▶ _WHAT TO DO_
When you reach the line with "# Cria um objeto" in the data below, begin printing lines exactly, and stop once the line with "Hi, I’m @subashCognitive" has been printed.

● ● ● ● ● ● ●

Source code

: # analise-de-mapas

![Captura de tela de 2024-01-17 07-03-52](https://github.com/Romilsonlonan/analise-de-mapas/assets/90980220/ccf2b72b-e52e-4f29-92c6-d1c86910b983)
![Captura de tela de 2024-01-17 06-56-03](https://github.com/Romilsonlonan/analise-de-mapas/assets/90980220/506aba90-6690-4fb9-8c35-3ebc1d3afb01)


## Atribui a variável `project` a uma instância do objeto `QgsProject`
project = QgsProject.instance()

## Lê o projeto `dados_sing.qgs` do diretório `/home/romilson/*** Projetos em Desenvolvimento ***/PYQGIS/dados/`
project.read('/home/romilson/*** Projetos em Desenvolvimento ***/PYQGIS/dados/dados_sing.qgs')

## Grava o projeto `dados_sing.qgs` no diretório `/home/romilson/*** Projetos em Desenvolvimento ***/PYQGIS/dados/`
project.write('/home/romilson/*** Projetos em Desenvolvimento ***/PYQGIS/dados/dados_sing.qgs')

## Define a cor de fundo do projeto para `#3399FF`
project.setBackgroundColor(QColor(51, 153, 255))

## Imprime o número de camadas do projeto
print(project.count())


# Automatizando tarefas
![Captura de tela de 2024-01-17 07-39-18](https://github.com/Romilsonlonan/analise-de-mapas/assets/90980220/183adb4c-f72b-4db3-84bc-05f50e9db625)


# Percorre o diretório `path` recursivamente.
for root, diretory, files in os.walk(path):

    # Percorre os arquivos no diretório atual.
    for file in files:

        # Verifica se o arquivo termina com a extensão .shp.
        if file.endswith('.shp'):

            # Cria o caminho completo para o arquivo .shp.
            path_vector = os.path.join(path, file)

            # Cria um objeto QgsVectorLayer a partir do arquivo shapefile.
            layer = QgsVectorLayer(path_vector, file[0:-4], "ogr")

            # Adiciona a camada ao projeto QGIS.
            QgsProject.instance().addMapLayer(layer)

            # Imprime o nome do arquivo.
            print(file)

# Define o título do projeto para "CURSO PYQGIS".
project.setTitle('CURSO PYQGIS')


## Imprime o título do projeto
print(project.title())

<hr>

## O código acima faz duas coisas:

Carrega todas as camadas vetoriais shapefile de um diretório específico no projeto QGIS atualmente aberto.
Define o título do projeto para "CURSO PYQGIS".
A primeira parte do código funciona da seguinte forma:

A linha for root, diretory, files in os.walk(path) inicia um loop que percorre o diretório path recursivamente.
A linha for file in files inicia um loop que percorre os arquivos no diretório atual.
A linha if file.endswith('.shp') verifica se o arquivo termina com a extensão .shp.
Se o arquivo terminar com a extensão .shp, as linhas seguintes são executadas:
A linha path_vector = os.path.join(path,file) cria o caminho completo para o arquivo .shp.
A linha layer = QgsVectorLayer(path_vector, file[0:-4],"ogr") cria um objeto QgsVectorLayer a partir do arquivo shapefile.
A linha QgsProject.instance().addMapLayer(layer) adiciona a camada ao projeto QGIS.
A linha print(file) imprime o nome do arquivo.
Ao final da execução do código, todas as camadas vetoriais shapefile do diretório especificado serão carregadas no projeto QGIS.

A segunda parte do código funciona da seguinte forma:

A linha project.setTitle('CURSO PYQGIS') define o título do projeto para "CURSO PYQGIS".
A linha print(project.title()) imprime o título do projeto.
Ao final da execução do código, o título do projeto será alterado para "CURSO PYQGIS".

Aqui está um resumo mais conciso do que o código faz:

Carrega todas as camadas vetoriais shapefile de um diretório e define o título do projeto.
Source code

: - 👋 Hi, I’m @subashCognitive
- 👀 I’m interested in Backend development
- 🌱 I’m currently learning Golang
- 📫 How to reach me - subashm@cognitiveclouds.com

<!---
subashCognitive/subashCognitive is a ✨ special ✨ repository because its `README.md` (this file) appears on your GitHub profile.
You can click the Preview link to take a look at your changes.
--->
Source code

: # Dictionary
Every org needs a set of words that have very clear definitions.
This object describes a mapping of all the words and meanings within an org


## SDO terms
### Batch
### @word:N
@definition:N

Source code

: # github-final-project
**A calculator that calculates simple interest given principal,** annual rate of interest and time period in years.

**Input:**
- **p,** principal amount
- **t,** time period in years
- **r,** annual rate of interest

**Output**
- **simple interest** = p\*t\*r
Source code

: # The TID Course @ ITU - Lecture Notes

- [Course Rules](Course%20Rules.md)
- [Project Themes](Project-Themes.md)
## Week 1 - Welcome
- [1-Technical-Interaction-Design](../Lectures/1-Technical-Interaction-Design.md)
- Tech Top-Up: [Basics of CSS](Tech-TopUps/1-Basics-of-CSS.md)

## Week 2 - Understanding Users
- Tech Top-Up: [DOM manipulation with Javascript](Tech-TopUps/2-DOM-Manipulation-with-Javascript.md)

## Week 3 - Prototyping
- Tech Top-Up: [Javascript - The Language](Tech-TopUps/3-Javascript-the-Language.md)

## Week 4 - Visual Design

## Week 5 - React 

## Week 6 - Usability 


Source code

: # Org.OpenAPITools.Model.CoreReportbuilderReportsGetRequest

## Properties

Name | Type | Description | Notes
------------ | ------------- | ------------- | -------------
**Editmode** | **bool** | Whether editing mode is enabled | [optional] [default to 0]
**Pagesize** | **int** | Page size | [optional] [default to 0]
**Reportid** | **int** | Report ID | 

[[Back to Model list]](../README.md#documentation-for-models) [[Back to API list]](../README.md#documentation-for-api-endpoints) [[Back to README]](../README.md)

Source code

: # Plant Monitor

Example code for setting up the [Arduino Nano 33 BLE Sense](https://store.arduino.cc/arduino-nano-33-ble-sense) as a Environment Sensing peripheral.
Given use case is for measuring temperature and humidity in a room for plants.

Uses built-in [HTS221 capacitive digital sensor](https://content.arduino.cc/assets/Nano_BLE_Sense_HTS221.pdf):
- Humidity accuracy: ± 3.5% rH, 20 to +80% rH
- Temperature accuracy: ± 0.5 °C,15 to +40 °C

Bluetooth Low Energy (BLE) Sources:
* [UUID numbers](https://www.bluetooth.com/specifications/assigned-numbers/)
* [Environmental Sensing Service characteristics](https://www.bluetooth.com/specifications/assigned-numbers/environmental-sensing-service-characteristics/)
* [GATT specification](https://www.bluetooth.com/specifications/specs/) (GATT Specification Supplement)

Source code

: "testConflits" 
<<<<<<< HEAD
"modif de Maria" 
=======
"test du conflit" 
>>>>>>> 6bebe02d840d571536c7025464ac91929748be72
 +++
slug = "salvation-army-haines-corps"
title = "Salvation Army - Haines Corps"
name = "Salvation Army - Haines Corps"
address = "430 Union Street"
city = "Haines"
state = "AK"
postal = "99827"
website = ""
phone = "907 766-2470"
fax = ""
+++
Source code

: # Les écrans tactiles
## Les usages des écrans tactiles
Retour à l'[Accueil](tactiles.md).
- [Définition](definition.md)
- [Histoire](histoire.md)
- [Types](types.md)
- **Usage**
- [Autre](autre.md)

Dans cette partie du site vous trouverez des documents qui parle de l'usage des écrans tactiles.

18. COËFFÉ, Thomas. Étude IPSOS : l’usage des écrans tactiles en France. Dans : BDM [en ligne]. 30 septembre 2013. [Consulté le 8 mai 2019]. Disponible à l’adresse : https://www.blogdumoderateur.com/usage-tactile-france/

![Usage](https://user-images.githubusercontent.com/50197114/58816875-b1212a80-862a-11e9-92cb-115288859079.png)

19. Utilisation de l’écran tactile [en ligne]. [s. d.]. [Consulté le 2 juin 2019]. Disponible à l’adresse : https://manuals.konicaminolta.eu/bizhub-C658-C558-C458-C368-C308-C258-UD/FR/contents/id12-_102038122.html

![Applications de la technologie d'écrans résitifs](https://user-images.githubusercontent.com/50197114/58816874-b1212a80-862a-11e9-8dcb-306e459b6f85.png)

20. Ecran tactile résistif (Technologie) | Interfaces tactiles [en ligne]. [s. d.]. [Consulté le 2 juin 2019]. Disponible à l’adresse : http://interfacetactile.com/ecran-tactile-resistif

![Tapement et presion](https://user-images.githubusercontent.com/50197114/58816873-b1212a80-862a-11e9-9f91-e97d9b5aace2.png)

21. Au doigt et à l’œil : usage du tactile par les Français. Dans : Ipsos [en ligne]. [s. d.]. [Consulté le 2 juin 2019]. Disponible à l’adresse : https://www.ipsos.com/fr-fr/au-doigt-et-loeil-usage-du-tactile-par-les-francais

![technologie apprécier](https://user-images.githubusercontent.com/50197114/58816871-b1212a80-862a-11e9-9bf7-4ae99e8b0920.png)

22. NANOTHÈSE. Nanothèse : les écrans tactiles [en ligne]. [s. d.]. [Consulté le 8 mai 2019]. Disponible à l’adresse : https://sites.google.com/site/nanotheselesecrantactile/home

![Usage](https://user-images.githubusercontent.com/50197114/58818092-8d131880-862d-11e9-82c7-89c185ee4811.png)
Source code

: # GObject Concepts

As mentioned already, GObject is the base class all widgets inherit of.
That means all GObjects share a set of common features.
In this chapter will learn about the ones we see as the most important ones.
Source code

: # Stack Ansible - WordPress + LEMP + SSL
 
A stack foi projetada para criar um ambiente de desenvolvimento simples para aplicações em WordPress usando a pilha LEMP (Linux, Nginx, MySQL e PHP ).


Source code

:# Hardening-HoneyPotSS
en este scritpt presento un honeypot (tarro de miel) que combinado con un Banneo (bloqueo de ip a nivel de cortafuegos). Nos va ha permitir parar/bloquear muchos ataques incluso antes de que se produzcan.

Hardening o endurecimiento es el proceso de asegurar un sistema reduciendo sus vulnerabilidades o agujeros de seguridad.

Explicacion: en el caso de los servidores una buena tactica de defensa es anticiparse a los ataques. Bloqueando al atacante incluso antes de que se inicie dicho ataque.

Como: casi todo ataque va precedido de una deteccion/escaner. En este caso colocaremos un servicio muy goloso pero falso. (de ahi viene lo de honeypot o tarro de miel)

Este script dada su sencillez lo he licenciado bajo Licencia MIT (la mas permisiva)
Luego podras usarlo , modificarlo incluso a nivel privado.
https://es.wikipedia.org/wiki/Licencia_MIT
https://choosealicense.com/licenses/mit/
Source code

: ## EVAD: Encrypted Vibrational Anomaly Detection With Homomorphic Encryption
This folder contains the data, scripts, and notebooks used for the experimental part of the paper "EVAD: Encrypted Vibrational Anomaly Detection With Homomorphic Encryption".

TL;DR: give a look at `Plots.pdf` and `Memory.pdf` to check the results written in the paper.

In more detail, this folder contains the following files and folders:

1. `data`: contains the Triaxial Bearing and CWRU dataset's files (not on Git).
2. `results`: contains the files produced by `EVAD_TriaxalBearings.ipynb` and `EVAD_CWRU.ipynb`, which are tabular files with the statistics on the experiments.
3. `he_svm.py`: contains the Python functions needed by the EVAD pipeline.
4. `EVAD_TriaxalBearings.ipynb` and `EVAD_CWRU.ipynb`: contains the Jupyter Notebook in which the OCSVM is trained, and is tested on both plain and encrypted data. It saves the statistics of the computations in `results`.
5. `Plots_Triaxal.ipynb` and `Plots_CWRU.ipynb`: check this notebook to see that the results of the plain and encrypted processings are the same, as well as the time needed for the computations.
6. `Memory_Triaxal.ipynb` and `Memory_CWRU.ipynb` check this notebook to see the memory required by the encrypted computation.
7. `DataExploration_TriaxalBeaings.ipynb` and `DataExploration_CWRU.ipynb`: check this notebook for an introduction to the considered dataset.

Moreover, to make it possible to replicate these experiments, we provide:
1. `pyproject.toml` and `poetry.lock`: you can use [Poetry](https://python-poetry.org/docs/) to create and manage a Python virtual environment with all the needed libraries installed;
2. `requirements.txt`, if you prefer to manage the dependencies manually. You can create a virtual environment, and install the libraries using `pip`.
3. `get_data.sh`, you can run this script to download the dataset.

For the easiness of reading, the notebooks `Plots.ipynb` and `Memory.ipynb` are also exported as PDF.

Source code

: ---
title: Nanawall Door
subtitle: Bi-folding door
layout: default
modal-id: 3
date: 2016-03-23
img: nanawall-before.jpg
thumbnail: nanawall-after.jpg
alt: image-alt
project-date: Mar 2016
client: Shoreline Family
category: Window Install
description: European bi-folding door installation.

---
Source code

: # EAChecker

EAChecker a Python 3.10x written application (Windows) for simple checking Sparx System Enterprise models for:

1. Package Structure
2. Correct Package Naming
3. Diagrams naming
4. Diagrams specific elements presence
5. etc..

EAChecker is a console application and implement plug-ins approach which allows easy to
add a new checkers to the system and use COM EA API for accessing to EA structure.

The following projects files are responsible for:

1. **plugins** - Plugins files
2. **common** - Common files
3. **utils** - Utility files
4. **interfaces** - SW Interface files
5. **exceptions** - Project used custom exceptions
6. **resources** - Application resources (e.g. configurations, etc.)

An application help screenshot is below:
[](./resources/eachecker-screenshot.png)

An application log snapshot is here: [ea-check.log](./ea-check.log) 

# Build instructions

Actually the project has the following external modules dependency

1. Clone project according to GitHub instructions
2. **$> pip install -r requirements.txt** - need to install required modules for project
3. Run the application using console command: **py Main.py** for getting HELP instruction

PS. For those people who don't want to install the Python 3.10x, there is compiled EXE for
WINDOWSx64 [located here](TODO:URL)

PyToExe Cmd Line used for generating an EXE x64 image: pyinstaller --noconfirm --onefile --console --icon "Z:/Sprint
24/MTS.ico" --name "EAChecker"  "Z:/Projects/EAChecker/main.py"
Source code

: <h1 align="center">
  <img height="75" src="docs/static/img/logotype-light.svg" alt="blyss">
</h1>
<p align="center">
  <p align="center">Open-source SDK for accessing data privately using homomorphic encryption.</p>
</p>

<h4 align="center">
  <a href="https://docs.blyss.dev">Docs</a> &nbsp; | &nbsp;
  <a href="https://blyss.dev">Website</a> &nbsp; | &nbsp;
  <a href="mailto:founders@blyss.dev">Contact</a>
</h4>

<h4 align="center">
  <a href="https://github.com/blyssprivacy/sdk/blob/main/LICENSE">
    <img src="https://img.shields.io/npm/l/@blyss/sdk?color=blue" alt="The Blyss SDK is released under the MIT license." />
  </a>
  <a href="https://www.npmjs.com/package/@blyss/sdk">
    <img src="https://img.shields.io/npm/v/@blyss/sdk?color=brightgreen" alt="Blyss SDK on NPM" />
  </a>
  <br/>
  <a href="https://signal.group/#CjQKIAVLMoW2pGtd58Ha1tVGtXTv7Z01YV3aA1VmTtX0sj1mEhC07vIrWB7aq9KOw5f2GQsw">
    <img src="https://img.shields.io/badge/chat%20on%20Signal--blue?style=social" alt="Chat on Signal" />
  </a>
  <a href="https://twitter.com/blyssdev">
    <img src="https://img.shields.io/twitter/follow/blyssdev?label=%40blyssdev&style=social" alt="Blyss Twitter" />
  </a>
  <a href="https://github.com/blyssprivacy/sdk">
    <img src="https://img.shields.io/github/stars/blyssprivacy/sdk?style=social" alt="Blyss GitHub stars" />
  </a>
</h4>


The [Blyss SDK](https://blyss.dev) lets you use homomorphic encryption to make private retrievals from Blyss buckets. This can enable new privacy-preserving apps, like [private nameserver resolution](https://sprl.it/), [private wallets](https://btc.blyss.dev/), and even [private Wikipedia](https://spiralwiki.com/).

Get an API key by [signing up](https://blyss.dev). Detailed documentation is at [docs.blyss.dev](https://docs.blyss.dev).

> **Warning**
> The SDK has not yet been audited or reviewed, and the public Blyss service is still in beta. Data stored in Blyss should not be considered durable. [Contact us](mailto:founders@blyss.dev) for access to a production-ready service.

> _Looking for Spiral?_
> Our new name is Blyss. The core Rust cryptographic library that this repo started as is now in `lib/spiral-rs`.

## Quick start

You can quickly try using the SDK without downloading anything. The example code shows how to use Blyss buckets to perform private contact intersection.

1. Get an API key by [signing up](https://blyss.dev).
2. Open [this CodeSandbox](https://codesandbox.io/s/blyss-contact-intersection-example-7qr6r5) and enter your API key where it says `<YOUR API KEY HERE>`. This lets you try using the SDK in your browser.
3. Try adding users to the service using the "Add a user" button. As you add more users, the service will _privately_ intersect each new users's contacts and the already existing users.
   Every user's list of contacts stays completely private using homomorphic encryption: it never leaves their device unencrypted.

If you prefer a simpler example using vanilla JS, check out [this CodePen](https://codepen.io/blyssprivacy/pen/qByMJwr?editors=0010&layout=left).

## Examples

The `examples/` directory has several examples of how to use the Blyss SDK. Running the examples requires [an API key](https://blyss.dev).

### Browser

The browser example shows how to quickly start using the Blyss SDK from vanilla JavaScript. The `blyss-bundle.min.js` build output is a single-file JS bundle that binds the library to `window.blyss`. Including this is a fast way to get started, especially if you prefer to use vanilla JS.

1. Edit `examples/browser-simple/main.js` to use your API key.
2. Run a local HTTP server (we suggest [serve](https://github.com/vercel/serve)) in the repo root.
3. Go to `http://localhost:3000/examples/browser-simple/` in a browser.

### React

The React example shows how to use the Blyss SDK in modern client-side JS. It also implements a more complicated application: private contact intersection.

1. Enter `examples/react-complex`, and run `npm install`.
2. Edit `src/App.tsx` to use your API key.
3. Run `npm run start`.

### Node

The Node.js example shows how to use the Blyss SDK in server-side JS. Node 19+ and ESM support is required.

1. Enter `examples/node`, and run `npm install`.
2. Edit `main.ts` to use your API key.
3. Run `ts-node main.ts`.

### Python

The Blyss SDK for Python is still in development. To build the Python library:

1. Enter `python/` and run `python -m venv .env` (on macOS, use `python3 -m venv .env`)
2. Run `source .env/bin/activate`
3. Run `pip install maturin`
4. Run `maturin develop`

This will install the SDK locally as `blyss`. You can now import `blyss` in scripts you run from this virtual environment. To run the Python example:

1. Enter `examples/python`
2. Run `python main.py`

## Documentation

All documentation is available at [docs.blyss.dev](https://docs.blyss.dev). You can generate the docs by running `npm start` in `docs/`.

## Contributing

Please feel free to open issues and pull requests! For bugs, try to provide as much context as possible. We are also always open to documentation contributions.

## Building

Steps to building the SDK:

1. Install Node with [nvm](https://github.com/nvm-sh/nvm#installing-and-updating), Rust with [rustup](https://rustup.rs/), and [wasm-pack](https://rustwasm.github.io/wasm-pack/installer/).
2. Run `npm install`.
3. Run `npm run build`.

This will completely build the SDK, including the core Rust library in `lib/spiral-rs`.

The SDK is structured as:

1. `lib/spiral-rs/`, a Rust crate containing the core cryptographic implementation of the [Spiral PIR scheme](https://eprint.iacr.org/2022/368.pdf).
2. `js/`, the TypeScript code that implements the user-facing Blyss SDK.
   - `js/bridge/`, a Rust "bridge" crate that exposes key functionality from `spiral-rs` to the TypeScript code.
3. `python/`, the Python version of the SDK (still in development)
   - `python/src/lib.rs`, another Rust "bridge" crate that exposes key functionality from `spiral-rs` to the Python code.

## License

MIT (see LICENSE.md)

● ● ● ● ● ● ●

▶ _EXPECTED OUTPUT_
            # Cria um objeto QgsVectorLayer a partir do arquivo shapefile.
            layer = QgsVectorLayer(path_vector, file[0:-4], "ogr")

            # Adiciona a camada ao projeto QGIS.
            QgsProject.instance().addMapLayer(layer)

            # Imprime o nome do arquivo.
            print(file)

# Define o título do projeto para "CURSO PYQGIS".
project.setTitle('CURSO PYQGIS')


## Imprime o título do projeto
print(project.title())

<hr>

## O código acima faz duas coisas:

Carrega todas as camadas vetoriais shapefile de um diretório específico no projeto QGIS atualmente aberto.
Define o título do projeto para "CURSO PYQGIS".
A primeira parte do código funciona da seguinte forma:

A linha for root, diretory, files in os.walk(path) inicia um loop que percorre o diretório path recursivamente.
A linha for file in files inicia um loop que percorre os arquivos no diretório atual.
A linha if file.endswith('.shp') verifica se o arquivo termina com a extensão .shp.
Se o arquivo terminar com a extensão .shp, as linhas seguintes são executadas:
A linha path_vector = os.path.join(path,file) cria o caminho completo para o arquivo .shp.
A linha layer = QgsVectorLayer(path_vector, file[0:-4],"ogr") cria um objeto QgsVectorLayer a partir do arquivo shapefile.
A linha QgsProject.instance().addMapLayer(layer) adiciona a camada ao projeto QGIS.
A linha print(file) imprime o nome do arquivo.
Ao final da execução do código, todas as camadas vetoriais shapefile do diretório especificado serão carregadas no projeto QGIS.

A segunda parte do código funciona da seguinte forma:

A linha project.setTitle('CURSO PYQGIS') define o título do projeto para "CURSO PYQGIS".
A linha print(project.title()) imprime o título do projeto.
Ao final da execução do código, o título do projeto será alterado para "CURSO PYQGIS".

Aqui está um resumo mais conciso do que o código faz:

Carrega todas as camadas vetoriais shapefile de um diretório e define o título do projeto.
Source code

: - 👋 Hi, I’m @subashCognitive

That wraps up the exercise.